Current Opinion in Nephrology & Hypertension: January 2014 - Volume 23 - Issue 1 - p 1–8
doi: 10.1097/01.mnh.0000437204.84826.99
CIRCULATION AND HEMODYNAMICS: Edited by Matthew R. Weir and Roland C. Blantz

Purpose of review: Recent efforts to explore the genetic underpinnings of hypertension revealed rare mutations in kidney salt transport genes contribute to blood pressure (BP) variation and hypertension susceptibility in the general population. The current review focuses on these latest findings, highlighting a discussion about the rare mutations and how they affect the transport function.

Recent findings: Rare mutations that confer a low BP trait and resistance to hypertension have recently been extensively studied. Physiological and biochemical analyses of the affected renal salt transport molecules [NKCC2 (SLC12A1), ROMK (KCNJ1), and NCC (SLC12A3)] revealed that most of the mutations do, in fact, cause a loss of transport function. The mutations disrupt the transport by many different mechanisms, including altering biosynthetic processing, trafficking, ion transport, and regulation.

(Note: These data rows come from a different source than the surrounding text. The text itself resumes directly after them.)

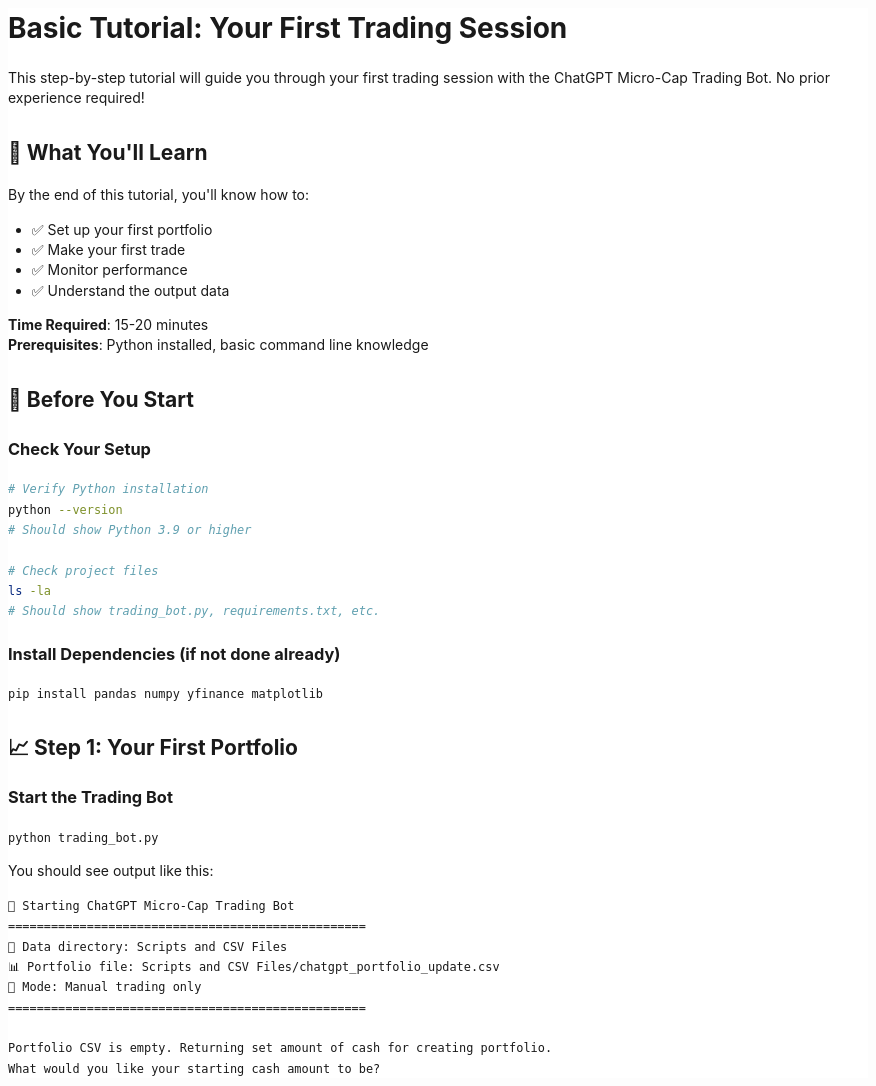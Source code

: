 # Basic Tutorial: Your First Trading Session

This step-by-step tutorial will guide you through your first trading session with the ChatGPT Micro-Cap Trading Bot. No prior experience required!

## 🎯 What You'll Learn

By the end of this tutorial, you'll know how to:
- ✅ Set up your first portfolio
- ✅ Make your first trade
- ✅ Monitor performance
- ✅ Understand the output data

**Time Required**: 15-20 minutes  
**Prerequisites**: Python installed, basic command line knowledge

## 🚀 Before You Start

### Check Your Setup
```bash
# Verify Python installation
python --version
# Should show Python 3.9 or higher

# Check project files
ls -la
# Should show trading_bot.py, requirements.txt, etc.
```

### Install Dependencies (if not done already)
```bash
pip install pandas numpy yfinance matplotlib
```

## 📈 Step 1: Your First Portfolio

### Start the Trading Bot
```bash
python trading_bot.py
```

You should see output like this:
```
🚀 Starting ChatGPT Micro-Cap Trading Bot
==================================================
📁 Data directory: Scripts and CSV Files
📊 Portfolio file: Scripts and CSV Files/chatgpt_portfolio_update.csv
👤 Mode: Manual trading only
==================================================

Portfolio CSV is empty. Returning set amount of cash for creating portfolio.
What would you like your starting cash amount to be?
```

Summary: New insights into the genetic basis of hypertension have recently emerged, supporting a major role of rare, rather than common, gene variants. Many different rare mutations have been found to affect the functions of different salt transporter genes by different mechanisms, yet all confer the same BP phenotype. These studies reinforce the critical roles of the kidney, and renal salt transport in BP regulation and hypertension.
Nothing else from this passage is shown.